■ EXERCISE ■
Your result will be the set of lines with "enough", copied from the material below.

*** RECORD EXCERPTS Section Begins ***

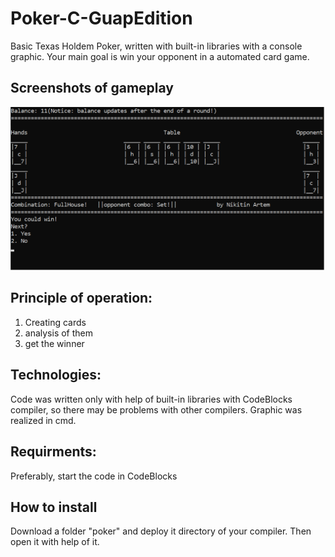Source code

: # Poker-C-GuapEdition
Basic Texas Holdem Poker, written with built-in libraries with a console graphic. Your main goal is win your opponent in a automated card game.
## Screenshots of gameplay
![Image alt](https://github.com/DumBLDoLLaR/Poker-C-GuapEdition/raw/main/images/gameplay.png)
## Principle of operation:
1. Creating cards
2. analysis of them
3. get the winner

## Technologies:
Code was written only with help of built-in libraries with CodeBlocks compiler, so there may be problems with other compilers. Graphic was realized in cmd.

## Requirments:
Preferably, start the code in CodeBlocks

## How to install
Download a folder "poker" and deploy it directory of your compiler. Then open it with help of it.
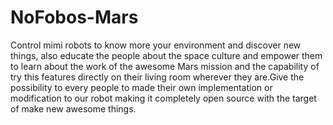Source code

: NoFobos-Mars
==========

Control mimi robots to know more your environment and discover new things, also educate the people about the space culture and empower them to learn about the work of the awesome Mars mission and the capability of try this features directly on their living room wherever they are.Give the possibility to every people to made their own implementation or modification to our robot making it completely open source with the target of make new awesome things.
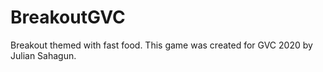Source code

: # BreakoutGVC
Breakout themed with fast food.
This game was created for GVC 2020 by Julian Sahagun.
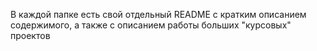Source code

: В каждой папке есть свой отдельный README с кратким описанием содержимого, а также с описанием работы больших "курсовых" проектов
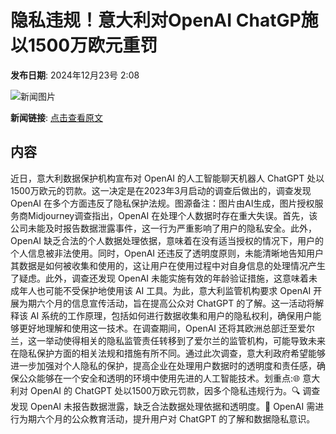 # 隐私违规！意大利对OpenAI ChatGP施以1500万欧元重罚

**发布日期**: 2024年12月23号 2:08

![新闻图片](https://pic.chinaz.com/picmap/202408221405394752_0.jpg)

**新闻链接**: [点击查看原文](https://www.aibase.com/zh/news/14169)

## 内容

近日，意大利数据保护机构宣布对 OpenAI 的人工智能聊天机器人 ChatGPT 处以1500万欧元的罚款。这一决定是在2023年3月启动的调查后做出的，调查发现 OpenAI 在多个方面违反了隐私保护法规。图源备注：图片由AI生成，图片授权服务商Midjourney调查指出，OpenAI 在处理个人数据时存在重大失误。首先，该公司未能及时报告数据泄露事件，这一行为严重影响了用户的隐私安全。此外，OpenAI 缺乏合法的个人数据处理依据，意味着在没有适当授权的情况下，用户的个人信息被非法使用。同时，OpenAI 还违反了透明度原则，未能清晰地告知用户其数据是如何被收集和使用的，这让用户在使用过程中对自身信息的处理情况产生了疑虑。此外，调查还发现 OpenAI 未能实施有效的年龄验证措施，这意味着未成年人也可能不受保护地使用该 AI 工具。为此，意大利监管机构要求 OpenAI 开展为期六个月的信息宣传活动，旨在提高公众对 ChatGPT 的了解。这一活动将解释该 AI 系统的工作原理，包括如何进行数据收集和用户的隐私权利，确保用户能够更好地理解和使用这一技术。在调查期间，OpenAI 还将其欧洲总部迁至爱尔兰，这一举动使得相关的隐私监管责任转移到了爱尔兰的监管机构，可能导致未来在隐私保护方面的相关法规和措施有所不同。通过此次调查，意大利政府希望能够进一步加强对个人隐私的保护，提高企业在处理用户数据时的透明度和责任感，确保公众能够在一个安全和透明的环境中使用先进的人工智能技术。划重点:🌐 意大利对 OpenAI 的 ChatGPT 处以1500万欧元罚款，因多个隐私违规行为。🔍 调查发现 OpenAI 未报告数据泄露，缺乏合法数据处理依据和透明度。📢 OpenAI 需进行为期六个月的公众教育活动，提升用户对 ChatGPT 的了解和数据隐私意识。
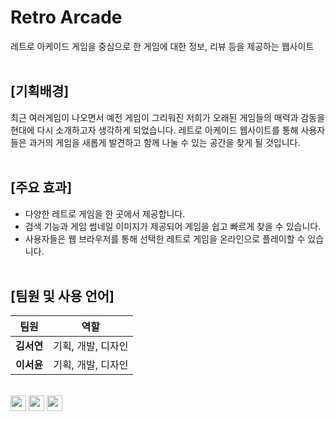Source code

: # Retro Arcade

 레트로 아케이드 게임을 중심으로 한 게임에 대한 정보, 리뷰 등을 제공하는 웹사이트
<br><br>

## [기획배경]
최근 여러게임이 나오면서 예전 게임이 그리워진 저희가 오래된 게임들의 매력과 감동을 현대에 다시 소개하고자 생각하게 되었습니다. 레트로 아케이드 웹사이트를 통해 사용자들은 과거의 게임을 새롭게 발견하고 함께 나눌 수 있는 공간을 찾게 될 것입니다.
<br><br>

## [주요 효과]
- 다양한 레트로 게임을 한 곳에서 제공합니다.
- 검색 기능과 게임 썸네일 이미지가 제공되어 게임을 쉽고 빠르게 찾을 수 있습니다.
- 사용자들은 웹 브라우저를 통해 선택한 레트로 게임을 온라인으로 플레이할 수 있습니다.
<br><br>

## [팀원 및 사용 언어]
| 팀원       | 역할               |
| ---------- | ------------------|
| **김서연** | 기획, 개발, 디자인 |
| **이서윤** | 기획, 개발, 디자인 |

<br>
<div>
<img src="https://img.shields.io/badge/HTML5-E34F26?style=flat&logo=HTML5&logoColor=white" height="25" />
<img src="https://img.shields.io/badge/CSS3-1572B6?style=flat&logo=CSS3&logoColor=white" height="25"/>
<img src="https://img.shields.io/badge/JavaScript-F7DF1E?style=flat&logo=javascript&logoColor=white" height="25"/>

</div>

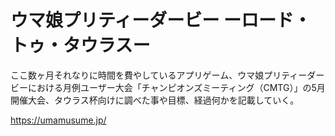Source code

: # ウマ娘プリティーダービー ーロード・トゥ・タウラスー

ここ数ヶ月それなりに時間を費やしているアプリゲーム、ウマ娘プリティーダービーにおける月例ユーザー大会「チャンピオンズミーティング（CMTG）」の5月開催大会、タウラス杯向けに調べた事や目標、経過何かを記載していく。

<https://umamusume.jp/>
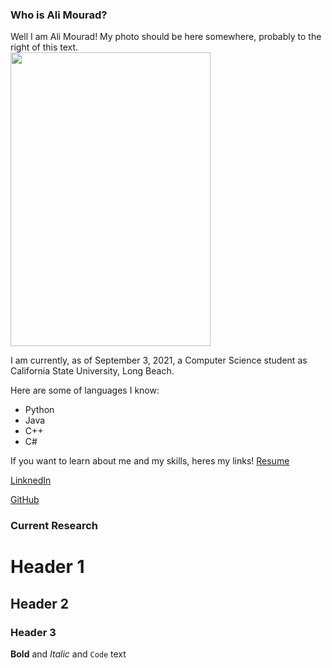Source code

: ### Who is Ali Mourad?

Well I am Ali Mourad! My photo should be here somewhere, probably to the right of this text.<br />
<img src="https://user-images.githubusercontent.com/47038179/131779086-994a39e5-aaab-4be4-944d-32e149be6e28.PNG" height="470" width="320" class="right">


I am currently, as of September 3, 2021, a Computer Science student as California State University, Long Beach.

Here are some of languages I know:               
<ul>
  <li>Python</li>
  <li>Java</li>
  <li>C++</li>
  <li>C#</li>
</ul>
<p> If you want to learn about me and my skills, heres my links! 
  <a href="https://github.com/AliMouradd/MyProfile/files/7102512/Ali_resume2.pdf">
    Resume</a></p>
    
 [LinknedIn](https://www.linkedin.com/in/ali-mourad/)
 
 [GitHub](https://github.com/AliMouradd)



### Current Research

# Header 1
## Header 2
### Header 3

**Bold** and _Italic_ and `Code` text

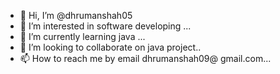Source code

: - 👋 Hi, I’m @dhrumanshah05
- 👀 I’m interested in software developing ...
- 🌱 I’m currently learning java ...
- 💞️ I’m looking to collaborate on java project..
- 📫 How to reach me by email dhrumanshah09@
gmail.com...

<!---
dhrumanshah05/dhrumanshah05 is a ✨ special ✨ repository because its `README.md` (this file) appears on your GitHub profile.
You can click the Preview link to take a look at your changes.
--->
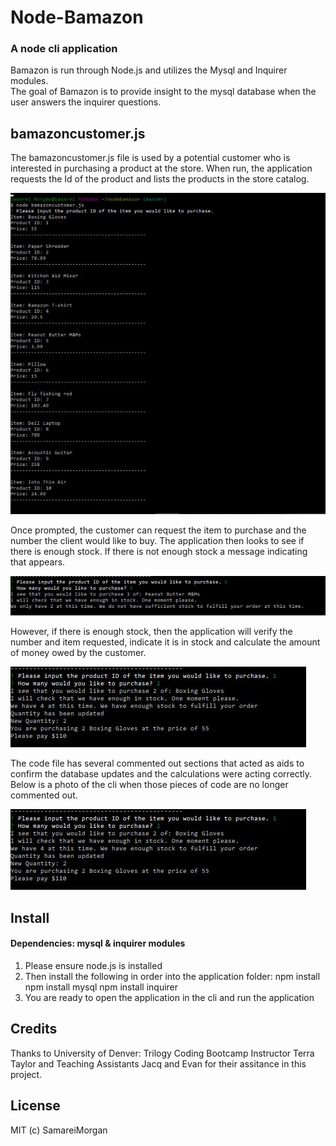 # Node-Bamazon
### A node cli application 

Bamazon is run through Node.js and utilizes the Mysql and Inquirer modules.  
The goal of Bamazon is to provide insight to the mysql database when the user answers the inquirer questions.  

## bamazoncustomer.js
The bamazoncustomer.js file is used by a potential customer who is interested in purchasing a product at the store.  When run, the application requests the Id of the product and lists the products in the store catalog.   

![alt text](https://raw.githubusercontent.com/Samareimorgan/nodebamazon/master/images/customerjs%201.JPG "bamazoncustomer.js product list")

Once prompted, the customer can request the item to purchase and the number the client would like to buy.   The application then looks to see if there is enough stock.  If there is not enough stock a message indicating that appears. 

![alt text](https://raw.githubusercontent.com/Samareimorgan/nodebamazon/master/images/customerjs%202%20-%20insufficient.JPG "bamazoncustomer.js insufficent product")

However, if there is enough stock, then the application will verify the number and item requested, indicate it is in stock and calculate the amount of money owed by the customer. 

![alt text](https://raw.githubusercontent.com/Samareimorgan/nodebamazon/master/images/customerjs%20-%20in%20stock%20-%20commented%20out.JPG "bamazoncustomer.js sufficient product")

The code file has several commented out sections that acted as aids to confirm the database updates and the calculations were acting correctly.  Below is a photo of the cli when those pieces of code are no longer commented out. 

![alt text](https://raw.githubusercontent.com/Samareimorgan/nodebamazon/master/images/customerjs%20-%20in%20stock%20-%20commented%20out.JPG "bamazoncustomer.js uncommented code in stock")


## Install

#### Dependencies: mysql & inquirer modules

1. Please ensure node.js is installed 
2. Then install the following in order into the application folder: 
    npm install
    npm install mysql
    npm install inquirer
3. You are ready to open the application in the cli and run the application


## Credits
Thanks to University of Denver: Trilogy Coding Bootcamp Instructor Terra Taylor and Teaching Assistants Jacq and Evan for their assitance in this project.

## License 
MIT (c) SamareiMorgan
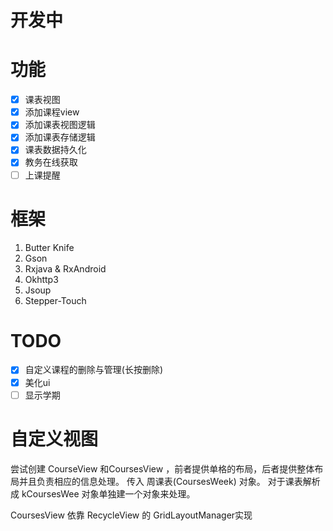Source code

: # 开发中

# 功能
- [x] 课表视图
- [x] 添加课程view
- [x] 添加课表视图逻辑
- [x] 添加课表存储逻辑
- [x] 课表数据持久化
- [x] 教务在线获取
- [ ] 上课提醒
# 框架
1. Butter Knife
2. Gson
3. Rxjava & RxAndroid
4. Okhttp3
5. Jsoup
6. Stepper-Touch
# TODO
- [X] 自定义课程的删除与管理(长按删除)
- [X] 美化ui
- [ ] 显示学期
# 自定义视图
尝试创建 CourseView 和CoursesView ，前者提供单格的布局，后者提供整体布局并且负责相应的信息处理。
传入 周课表(CoursesWeek) 对象。
对于课表解析成 kCoursesWee 对象单独建一个对象来处理。

CoursesView 依靠 RecycleView 的 GridLayoutManager实现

*** RECORD EXCERPTS Section Ends ***

■ RESULT ■
Once prompted, the customer can request the item to purchase and the number the client would like to buy.   The application then looks to see if there is enough stock.  If there is not enough stock a message indicating that appears. 
However, if there is enough stock, then the application will verify the number and item requested, indicate it is in stock and calculate the amount of money owed by the customer. 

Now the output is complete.